If you decide to participate in the contest, please post your remixed skulls here.  We'd love to see them!

----------


## JRDM

OK, so Makerbot wants $15 for a digital model. And you have to add filament & machine time to build the parts.

Amazon sells a nice, 11" long T-Rex skeleton for $22, which is under half this scale. Amazon sells a 36" long model kit for $57.

It seems buying the off the shelf kit is the better way to go.

Unless you're going to build several for yourself, or if the license allows schools to make a bunch, I don't think it's worth it.

3D printing seems to be better suited for items that you can't buy off the shelf, customized objects, discontinued items or prototypes.

----------


## catlover

Here is a printout of this, that I found that someone did on google plus.  It's the first one I've seen so far.

----------


## 3dfilemarket

If all features were free to download this could be a great thing for teachers to set as homework (imagining we live in a world where we all have 3dprinters in our homes).

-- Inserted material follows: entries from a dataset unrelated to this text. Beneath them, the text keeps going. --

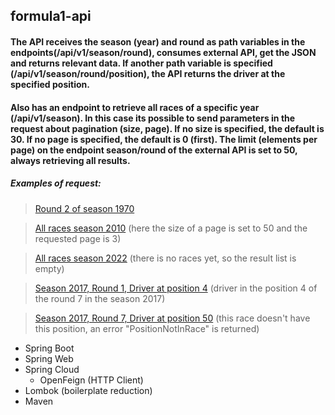 ## formula1-api

#### The API receives the season (year) and round as path variables in the endpoints(/api/v1/season/round), consumes external API, get the JSON and returns relevant data. If another path variable is specified (/api/v1/season/round/position), the API returns the driver at the specified position.

#### Also has an endpoint to retrieve all races of a specific year (/api/v1/season). In this case its possible to send parameters in the request about pagination (size, page). If no size is specified, the default is 30. If no page is specified, the default is 0 (first). The limit (elements per page) on the endpoint season/round of the external API is set to 50, always retrieving all results.

##### Examples of request:
> [Round 2 of season 1970](http://ec2-18-228-3-123.sa-east-1.compute.amazonaws.com:8080/api/v1/1970/2)

> [All races season 2010](http://ec2-18-228-3-123.sa-east-1.compute.amazonaws.com:8080/api/v1/2010?size=50&page=3) (here the size of a page is set to 50 and the requested page is 3)

> [All races season 2022](http://ec2-18-228-3-123.sa-east-1.compute.amazonaws.com:8080/api/v1/2022) (there is no races yet, so the result list is empty)

> [Season 2017, Round 1, Driver at position 4](http://ec2-18-228-3-123.sa-east-1.compute.amazonaws.com:8080/api/v1/2017/1/4) (driver in the position 4 of the round 7 in the season 2017)

> [Season 2017, Round 7, Driver at position 50](http://ec2-18-228-3-123.sa-east-1.compute.amazonaws.com:8080/api/v1/2017/7/50) (this race doesn't have this position, an error "PositionNotInRace" is returned)



- Spring Boot
- Spring Web
- Spring Cloud
  - OpenFeign (HTTP Client)
- Lombok (boilerplate reduction)
- Maven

Kids could print our different parts each week and then bring into class to assemble and then learn about the skeletal structure.

----------


## catlover

Here is a printout of the skull that I saw someone post.  This thing looks amazing.  Any idea if it prints with supports or not?

----------


## Geoff

I made 4 entries for the t-rex remix challenge, I need some new plastic  :Smile: 


http://www.thingiverse.com/thing:323133
http://www.thingiverse.com/thing:323209
http://www.thingiverse.com/thing:327527
http://www.thingiverse.com/thing:328668

Tho... my favourites have to be Terminator Rex
http://www.thingiverse.com/thing:330127

and the castle rexor
http://www.thingiverse.com/thing:323568

----------


## Jeremia_Munchkins

Oh man, the terminator Rex is really cool.  I like your Hound Rex Geoff.  Really nice.  The castle one isn't that great in my opinion.

BTW, don't know if you guys saw that  MakerBot released a video of the T-rex

----------


## JMK

Geoff, I'm loving your designs.  I hope you win  :Smile:

----------


## AbracadabraMan

Here is one done by colorfabb using woodfill filament
https://twitter.com/Jelwek/status/47...508097/photo/1

----------